How does this work then? There’s a particularly gnarly piece of code that defines a new class called Sequence. Its initializer takes a function as parameter that is used to calculate any given element in sequence. The actual beef is in –getitem– method. This is the method that Hy (and Python too) calls when some code tries to access an element in list. Since we define this method, Sequence can behave like a list:

```(defclass Sequence []
[[--init-- (fn [self func]
(setv (. self func) func)
(setv (. self cache) {0 (.func self 0)})
(setv (. self high-water) 0)
nil)]
[--getitem-- (fn [self n]
(if (hasattr n "start")
(if n.step
(genexpr (get self x) [x (range n.start n.stop n.step)])
(genexpr (get self x) [x (range n.start n.stop 1)]))
(do (assert (>= n 0))
(if (<= n (. self high-water))
(get (. self cache) n)
(do (for [x (range (. self high-water) (inc n))]
(assoc (. self cache) x (.func self x)))
(setv (. self high-water) n)
(get self n))))))]
[--str-- (fn [self]
(.format "[{0}, ...]"
(.join ", " (list-comp (str (get self x)) [x (range 0 10)]))))]
[--repr-- (fn [self]
(.--str-- self))]])
```

Also, in order to speed up things a bit and make recursive definitions easier to use, we have caching logic. When ever –getitem– method is called, it will first check the cache and return value from there if found. If value hasn’t been asked before for that particular index, it’s calculated and placed in cache. Before that, we calculate all the previous values that haven’t been calculated yet. This helps mitigating running over recursion limit in some cases.

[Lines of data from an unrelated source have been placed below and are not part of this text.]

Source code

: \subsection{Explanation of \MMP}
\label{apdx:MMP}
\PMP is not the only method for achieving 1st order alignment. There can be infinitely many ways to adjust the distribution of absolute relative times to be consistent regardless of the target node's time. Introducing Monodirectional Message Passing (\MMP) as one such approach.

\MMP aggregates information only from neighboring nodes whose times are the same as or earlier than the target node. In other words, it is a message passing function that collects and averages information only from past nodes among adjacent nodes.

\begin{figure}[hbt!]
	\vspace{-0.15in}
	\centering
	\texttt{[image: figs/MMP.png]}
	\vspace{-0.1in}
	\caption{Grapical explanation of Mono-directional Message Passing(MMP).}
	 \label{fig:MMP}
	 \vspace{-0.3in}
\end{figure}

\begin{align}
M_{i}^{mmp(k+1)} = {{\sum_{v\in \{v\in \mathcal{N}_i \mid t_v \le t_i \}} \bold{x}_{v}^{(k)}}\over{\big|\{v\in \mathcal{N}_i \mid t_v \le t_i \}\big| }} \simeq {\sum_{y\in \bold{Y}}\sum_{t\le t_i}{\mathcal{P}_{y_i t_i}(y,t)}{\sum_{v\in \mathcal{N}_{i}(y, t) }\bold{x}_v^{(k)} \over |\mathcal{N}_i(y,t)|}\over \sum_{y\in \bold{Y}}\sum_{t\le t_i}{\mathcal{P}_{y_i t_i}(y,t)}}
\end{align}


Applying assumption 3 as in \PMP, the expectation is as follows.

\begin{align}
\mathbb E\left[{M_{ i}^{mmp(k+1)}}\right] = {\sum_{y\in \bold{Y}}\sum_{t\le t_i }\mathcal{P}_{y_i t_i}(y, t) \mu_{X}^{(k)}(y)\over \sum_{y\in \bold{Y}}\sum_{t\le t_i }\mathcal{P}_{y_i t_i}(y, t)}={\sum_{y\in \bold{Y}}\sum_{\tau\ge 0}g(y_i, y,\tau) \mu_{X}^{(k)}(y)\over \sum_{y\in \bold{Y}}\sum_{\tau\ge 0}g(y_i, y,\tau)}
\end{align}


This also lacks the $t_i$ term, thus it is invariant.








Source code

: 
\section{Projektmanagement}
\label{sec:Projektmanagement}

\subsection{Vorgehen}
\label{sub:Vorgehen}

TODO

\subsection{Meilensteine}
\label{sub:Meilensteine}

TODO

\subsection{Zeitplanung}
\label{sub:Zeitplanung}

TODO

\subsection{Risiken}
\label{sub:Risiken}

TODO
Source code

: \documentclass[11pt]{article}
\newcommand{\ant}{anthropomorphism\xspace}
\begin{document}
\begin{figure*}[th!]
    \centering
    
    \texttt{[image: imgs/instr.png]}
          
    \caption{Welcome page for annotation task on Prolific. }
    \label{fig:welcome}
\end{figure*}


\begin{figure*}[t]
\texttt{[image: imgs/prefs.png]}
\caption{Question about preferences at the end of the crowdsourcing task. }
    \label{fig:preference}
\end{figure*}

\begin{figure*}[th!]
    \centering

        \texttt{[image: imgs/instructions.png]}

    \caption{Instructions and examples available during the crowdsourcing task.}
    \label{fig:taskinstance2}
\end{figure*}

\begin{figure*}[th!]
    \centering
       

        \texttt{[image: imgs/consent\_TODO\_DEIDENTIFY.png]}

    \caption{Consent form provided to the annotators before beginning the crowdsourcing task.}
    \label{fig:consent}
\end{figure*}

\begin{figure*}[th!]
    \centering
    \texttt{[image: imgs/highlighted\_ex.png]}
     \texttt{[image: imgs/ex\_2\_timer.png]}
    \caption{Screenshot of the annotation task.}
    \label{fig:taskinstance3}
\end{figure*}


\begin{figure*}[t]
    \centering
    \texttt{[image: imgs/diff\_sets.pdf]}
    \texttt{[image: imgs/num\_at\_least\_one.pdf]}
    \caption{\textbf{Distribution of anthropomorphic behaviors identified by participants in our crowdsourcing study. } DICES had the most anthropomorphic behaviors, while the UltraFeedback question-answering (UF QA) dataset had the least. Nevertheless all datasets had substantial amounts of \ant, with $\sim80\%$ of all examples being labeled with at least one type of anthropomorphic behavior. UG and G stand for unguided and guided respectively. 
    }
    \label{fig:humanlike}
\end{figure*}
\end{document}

–str– and –repr– methods are used to turn 10 first elements of our sequence into textual string. This is used by REPL and str function. Without these methods, we would only get type information, which isn’t particularly informative.

Since I want to shave a little bit of typing, I defined two macros to help defining sequences. One defines a sequence, while other defines a sequence and binds it to a symbol:

```(defmacro seq [param seq-code]
`(Sequence (fn ~param ~seq-code)))

(defmacro defseq [seq-name param seq-code]
`(def ~seq-name (seq ~param ~seq-code)))
```

Mathematical operations for sequences aren’t too complicated to code (albeit it took me several tries to get the interfaces to look pretty enough):

```(defn combine [op seqs]
(seq [n] (reduce (fn [a b] (op a b))
(map (fn [x] (get x n)) seqs))))

(defn sum-of [&rest seqs]
"sum of sequences"
(combine + seqs))

(defn difference-of [&rest seqs]
"difference of sequences"
(combine - seqs))

(defn product-of [&rest seqs]
"product of sequences"
(combine * seqs))

(defn squared [sequence]
"square sequence"
(seq [n] (pow (get sequence n) 2)))
```

The important thing to remember is that trying to process whole sequence in one go is going to take very, very long time (and you’re bound to run out of memory), so all operations need to be lazy (ie. they process only as much as the calling code requests). combine function captures this general pattern. It takes a function that can combine two elements and arbitrary amount of sequences. Then it creates a new sequences which element is result of reducing corresponding elements of all sequences with the given function.

Initially I created the operations using map and genexpr, but that had a nasty side effect: results weren’t sequences anymore. If I wanted to combine result with other sequence again, I had to resort writing little conversions here and there. Now that sequence operations return sequences, combining them is much more easier and there are less surprises involved (sequences are closed under sequence operations is a fancy way of saying this).

For those interested, SICP lectures 6A and 6B talk about streams and how to implement them in Scheme.